Causeur. Le 1er septembre, les juges d’instruction chargés de l’affaire Traoré ont rendu une ordonnance de non-lieu. Certes, l’affaire n’est pas finie, puisque la famille fait appel, jugeant que cette décision « déshonore l’institution judiciaire », mais on se demande pourquoi il a fallu sept ans pour en arriver là.
Rodolphe Bosselut. Le non-lieu est d’une logique implacable, dès lors que les gendarmes n’ont jamais été mis en examen du chef de violence et qu’ils n’étaient que témoins assistés du chef de non-assistance à personne en danger, s’agissant de leur comportement à partir du moment où Adama Traoré a eu son malaise à la brigade. Or, les éléments de ce non-lieu étaient présents dans le dossier quasiment dès le départ. Pour moi, ce retard s’explique par l’affaire médiatique, qui s’est déployée sans aucun rapport avec le dossier judiciaire.
Les juges ont-ils eu des consignes de leur hiérarchie pour mettre la pédale de frein ou ont-ils intériorisé le chantage à l’émeute ?
Je n’en sais rien. Une chose est sûre, dès le lendemain du décès, il y a eu des attaques et des pressions de la famille. Et depuis, c’est la même stratégie dans tous les dossiers de ce genre comme l’affaire Nahel ou la mort de jeunes dans des courses-poursuites avec la police après des refus d’obtempérer. La police est immédiatement mise en cause, de même que la justice, avant même que l’enquête commence. Dans le dossier Adama Traoré, le procureur de la République qui avait fait état des conclusions d’une première autopsie a été accusé de partialité et voué aux gémonies. Résultat, le dossier a été dépaysé de Pontoise à Paris et confié à un collège de trois juges d’instruction.
Donc, la justice a fait son boulot sérieusement ?

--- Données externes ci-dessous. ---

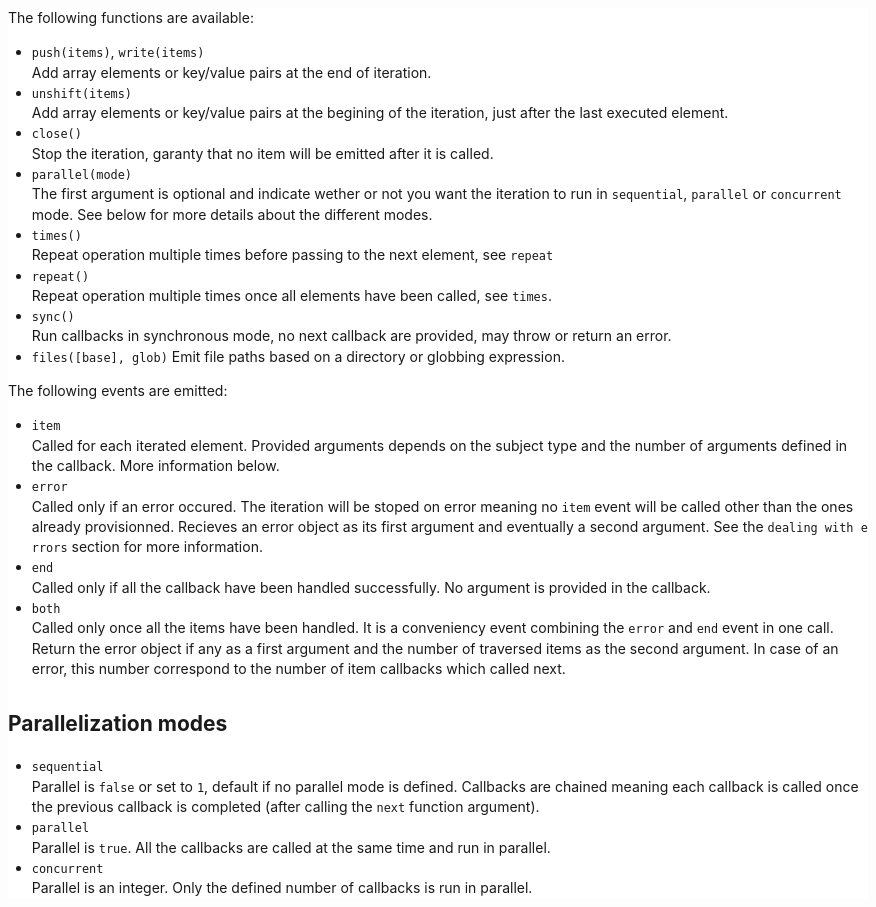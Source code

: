 The following functions are available:

-   `push(items)`, `write(items)`   
    Add array elements or key/value pairs at the end of iteration.
-   `unshift(items)`   
    Add array elements or key/value pairs at the begining of the iteration, just after the last executed element.
-   `close()`   
    Stop the iteration, garanty that no item will be emitted after it is called.
-   `parallel(mode)`   
    The first argument is optional and indicate wether or not you want the 
    iteration to run in `sequential`, `parallel` or `concurrent` mode. See below
    for more details about the different modes.
-   `times()`   
    Repeat operation multiple times before passing to the next element, see `repeat`
-   `repeat()`   
    Repeat operation multiple times once all elements have been called, see `times`.
-   `sync()`   
    Run callbacks in synchronous mode, no next callback are provided, may throw or return an error.
-   `files([base], glob)`
    Emit file paths based on a directory or globbing expression.

The following events are emitted:

-   `item`   
    Called for each iterated element. Provided arguments depends on the 
    subject type and the number of arguments defined in the callback. More information
    below.
-   `error`   
    Called only if an error occured. The iteration will be stoped on error meaning
    no `item` event will be called other than the ones already provisionned. Recieves
    an error object as its first argument and eventually a second argument. See 
    the `dealing with errors` section for more information.   
-   `end`   
    Called only if all the callback have been handled successfully. No argument is provided in the callback.
-   `both`   
    Called only once all the items have been handled. It is a conveniency event
    combining the `error` and `end` event in one call. Return the error object if any as a first argument and the number of traversed items as the second argument. In case of an error, this number correspond to the number of item callbacks which called next. 

Parallelization modes
---------------------

-   `sequential`   
    Parallel is `false` or set to `1`, default if no parallel mode is defined.
    Callbacks are chained meaning each callback is called once the previous 
    callback is completed (after calling the `next` function argument).
-   `parallel`   
    Parallel is `true`.
    All the callbacks are called at the same time and run in parallel.
-   `concurrent`   
    Parallel is an integer.
    Only the defined number of callbacks is run in parallel.

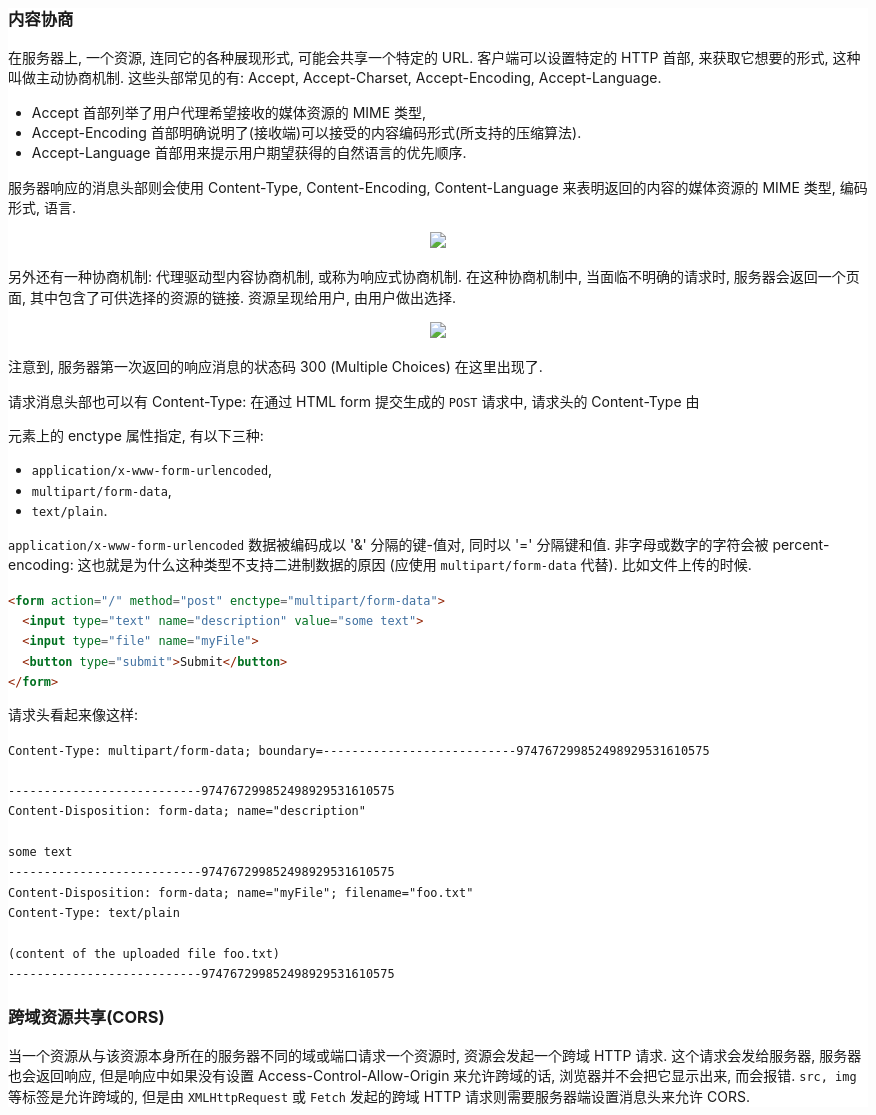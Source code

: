 ### 内容协商
在服务器上, 一个资源, 连同它的各种展现形式, 可能会共享一个特定的 URL. 客户端可以设置特定的 HTTP 首部, 来获取它想要的形式, 这种叫做主动协商机制. 这些头部常见的有: Accept, Accept-Charset, Accept-Encoding, Accept-Language.

- Accept 首部列举了用户代理希望接收的媒体资源的 MIME 类型,
- Accept-Encoding 首部明确说明了(接收端)可以接受的内容编码形式(所支持的压缩算法).
- Accept-Language 首部用来提示用户期望获得的自然语言的优先顺序.

服务器响应的消息头部则会使用 Content-Type, Content-Encoding, Content-Language 来表明返回的内容的媒体资源的 MIME 类型, 编码形式, 语言.

<Center>
  <img src="https://mdn.mozillademos.org/files/13791/HTTPNegoServer.png" />
</Center>

另外还有一种协商机制: 代理驱动型内容协商机制, 或称为响应式协商机制. 在这种协商机制中, 当面临不明确的请求时, 服务器会返回一个页面, 其中包含了可供选择的资源的链接. 资源呈现给用户, 由用户做出选择.

<Center>
  <img src="https://mdn.mozillademos.org/files/13795/HTTPNego3.png" />
</Center>

注意到, 服务器第一次返回的响应消息的状态码 300 (Multiple Choices) 在这里出现了.

请求消息头部也可以有 Content-Type: 在通过 HTML form 提交生成的 `POST` 请求中, 请求头的 Content-Type 由 <form> 元素上的 enctype 属性指定, 有以下三种:

- `application/x-www-form-urlencoded`,
- `multipart/form-data`,
- `text/plain`.

`application/x-www-form-urlencoded` 数据被编码成以 '&' 分隔的键-值对, 同时以 '=' 分隔键和值. 非字母或数字的字符会被 percent-encoding: 这也就是为什么这种类型不支持二进制数据的原因 (应使用 `multipart/form-data` 代替). 比如文件上传的时候.


```HTML
<form action="/" method="post" enctype="multipart/form-data">
  <input type="text" name="description" value="some text">
  <input type="file" name="myFile">
  <button type="submit">Submit</button>
</form>
```
请求头看起来像这样:
```
Content-Type: multipart/form-data; boundary=---------------------------974767299852498929531610575

---------------------------974767299852498929531610575
Content-Disposition: form-data; name="description"

some text
---------------------------974767299852498929531610575
Content-Disposition: form-data; name="myFile"; filename="foo.txt"
Content-Type: text/plain

(content of the uploaded file foo.txt)
---------------------------974767299852498929531610575
```
### 跨域资源共享(CORS)
当一个资源从与该资源本身所在的服务器不同的域或端口请求一个资源时, 资源会发起一个跨域 HTTP 请求. 这个请求会发给服务器, 服务器也会返回响应, 但是响应中如果没有设置 Access-Control-Allow-Origin 来允许跨域的话, 浏览器并不会把它显示出来, 而会报错. `src, img` 等标签是允许跨域的, 但是由 `XMLHttpRequest` 或 `Fetch` 发起的跨域 HTTP 请求则需要服务器端设置消息头来允许 CORS.
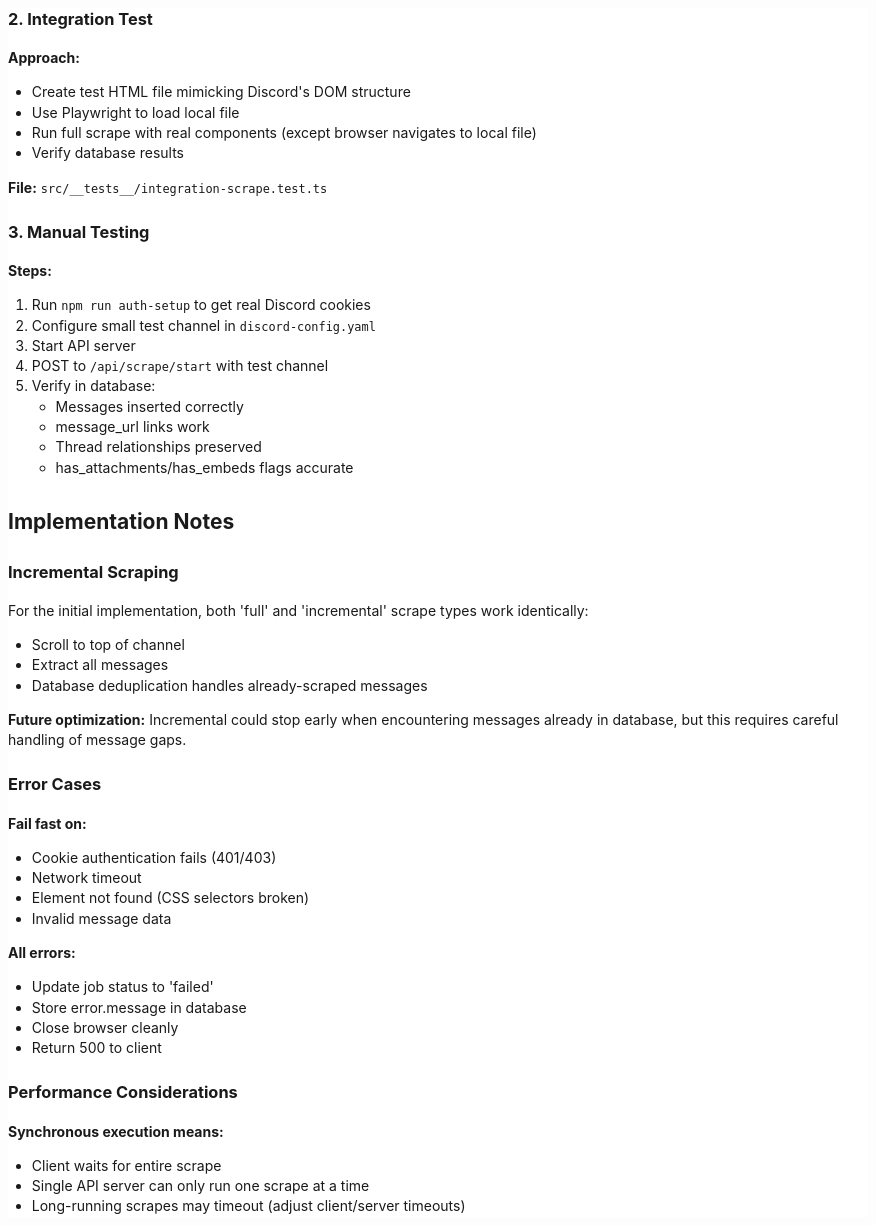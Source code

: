 ### 2. Integration Test

**Approach:**
- Create test HTML file mimicking Discord's DOM structure
- Use Playwright to load local file
- Run full scrape with real components (except browser navigates to local file)
- Verify database results

**File:** `src/__tests__/integration-scrape.test.ts`

### 3. Manual Testing

**Steps:**
1. Run `npm run auth-setup` to get real Discord cookies
2. Configure small test channel in `discord-config.yaml`
3. Start API server
4. POST to `/api/scrape/start` with test channel
5. Verify in database:
   - Messages inserted correctly
   - message_url links work
   - Thread relationships preserved
   - has_attachments/has_embeds flags accurate

## Implementation Notes

### Incremental Scraping

For the initial implementation, both 'full' and 'incremental' scrape types work identically:
- Scroll to top of channel
- Extract all messages
- Database deduplication handles already-scraped messages

**Future optimization:** Incremental could stop early when encountering messages already in database, but this requires careful handling of message gaps.

### Error Cases

**Fail fast on:**
- Cookie authentication fails (401/403)
- Network timeout
- Element not found (CSS selectors broken)
- Invalid message data

**All errors:**
- Update job status to 'failed'
- Store error.message in database
- Close browser cleanly
- Return 500 to client

### Performance Considerations

**Synchronous execution means:**
- Client waits for entire scrape
- Single API server can only run one scrape at a time
- Long-running scrapes may timeout (adjust client/server timeouts)
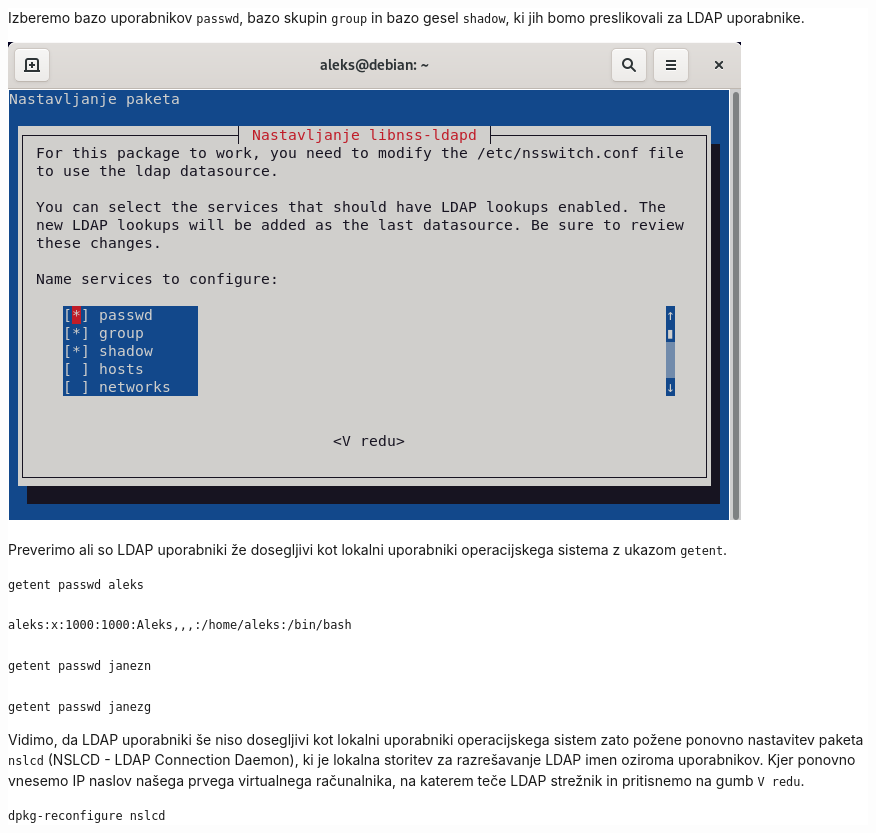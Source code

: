 Izberemo bazo uporabnikov `passwd`, bazo skupin `group` in bazo gesel `shadow`, ki jih bomo preslikovali za LDAP uporabnike.

![Izbira bazo do katerih dostopa NSS.](slike/vaja13-nslcd5.png)

Preverimo ali so LDAP uporabniki že dosegljivi kot lokalni uporabniki operacijskega sistema z ukazom `getent`.

    getent passwd aleks

    aleks:x:1000:1000:Aleks,,,:/home/aleks:/bin/bash

    getent passwd janezn
    
    getent passwd janezg

Vidimo, da LDAP uporabniki še niso dosegljivi kot lokalni uporabniki operacijskega sistem zato požene ponovno nastavitev paketa `nslcd` (NSLCD - LDAP Connection Daemon), ki je lokalna storitev za razrešavanje LDAP imen oziroma uporabnikov. Kjer ponovno vnesemo IP naslov našega prvega virtualnega računalnika, na katerem teče LDAP strežnik in pritisnemo na gumb `V redu`.

    dpkg-reconfigure nslcd
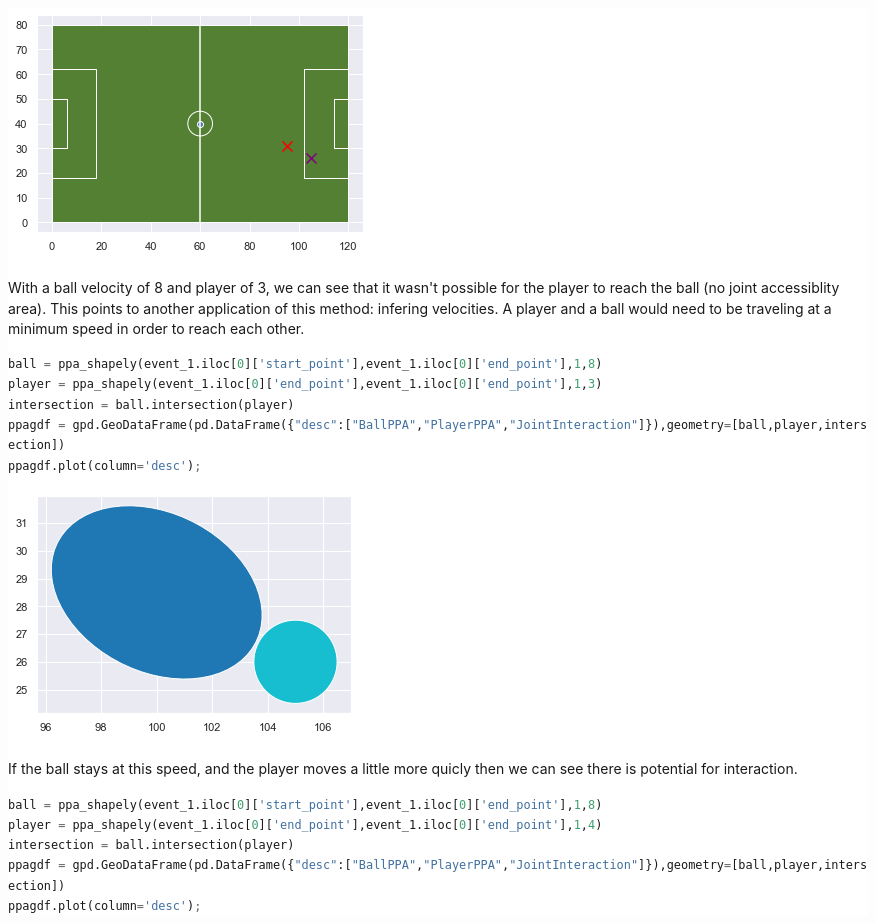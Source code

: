 
![png](images/9/output_35_0.png)


With a ball velocity of 8 and player of 3, we can see that it wasn't possible for the player to reach the ball (no joint accessiblity area). This points to another application of this method: infering velocities. A player and a ball would need to be traveling at a minimum speed in order to reach each other.




```python
ball = ppa_shapely(event_1.iloc[0]['start_point'],event_1.iloc[0]['end_point'],1,8)
player = ppa_shapely(event_1.iloc[0]['end_point'],event_1.iloc[0]['end_point'],1,3)
intersection = ball.intersection(player)
ppagdf = gpd.GeoDataFrame(pd.DataFrame({"desc":["BallPPA","PlayerPPA","JointInteraction"]}),geometry=[ball,player,intersection])
ppagdf.plot(column='desc');
```


![png](images/9/output_37_0.png)


If the ball stays at this speed, and the player moves a little more quicly then we can see there is potential for interaction.


```python
ball = ppa_shapely(event_1.iloc[0]['start_point'],event_1.iloc[0]['end_point'],1,8)
player = ppa_shapely(event_1.iloc[0]['end_point'],event_1.iloc[0]['end_point'],1,4)
intersection = ball.intersection(player)
ppagdf = gpd.GeoDataFrame(pd.DataFrame({"desc":["BallPPA","PlayerPPA","JointInteraction"]}),geometry=[ball,player,intersection])
ppagdf.plot(column='desc');
```
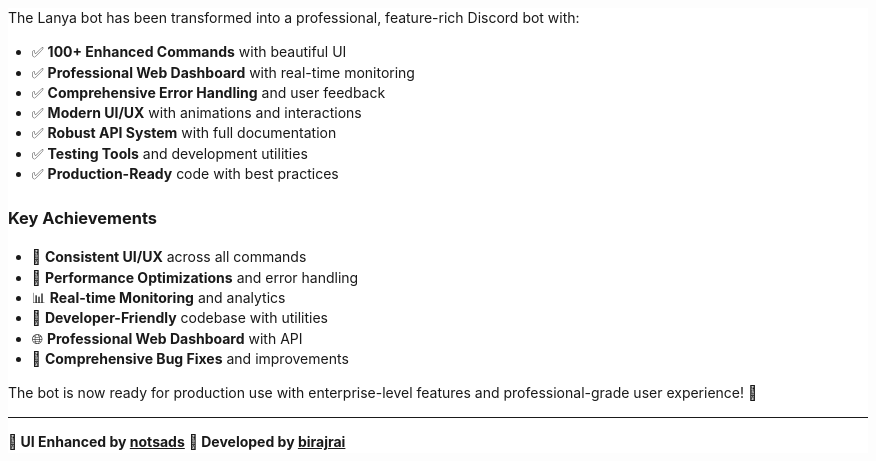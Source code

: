 The Lanya bot has been transformed into a professional, feature-rich Discord bot with:

- ✅ **100+ Enhanced Commands** with beautiful UI
- ✅ **Professional Web Dashboard** with real-time monitoring
- ✅ **Comprehensive Error Handling** and user feedback
- ✅ **Modern UI/UX** with animations and interactions
- ✅ **Robust API System** with full documentation
- ✅ **Testing Tools** and development utilities
- ✅ **Production-Ready** code with best practices

### **Key Achievements**
- 🎨 **Consistent UI/UX** across all commands
- 🚀 **Performance Optimizations** and error handling
- 📊 **Real-time Monitoring** and analytics
- 🔧 **Developer-Friendly** codebase with utilities
- 🌐 **Professional Web Dashboard** with API
- 🐛 **Comprehensive Bug Fixes** and improvements

The bot is now ready for production use with enterprise-level features and professional-grade user experience! 🎯

---

**🎨 UI Enhanced by [notsads](https://github.com/notsads)**
**🚀 Developed by [birajrai](https://github.com/birajrai)**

C’est le moins qu’on puisse dire. En sept années d’instruction, pas moins d’une dizaine de magistrats se sont succédé. Ils ont procédé à des investigations tous azimuts, produit un nombre de PV dantesque. Et chaque fois que le dossier était à deux doigts d’être clôturé, la famille déposait par exemple un « rapport-maison » demandé à des médecins consultés dans des conditions dont on ignore tout, mais qui disaient ce qu’elle voulait entendre, à savoir que les gendarmes avaient commis des violences. Ils ont même sollicité le médecin star des télés américaines qui, sans avoir jamais eu accès au dossier, a pondu une espèce de brouillon de trois pages pour raconter n’importe quoi, notamment que, dans la voiture, Adama Traoré aurait été en position allongée, ce qui ne ressort de rien. Tant qu’il n’y avait pas de non-lieu, le canal médiatique restait ouvert, on pouvait raconter que c’était un cas de violence policière prétendument systémique et de racisme tout aussi systémique.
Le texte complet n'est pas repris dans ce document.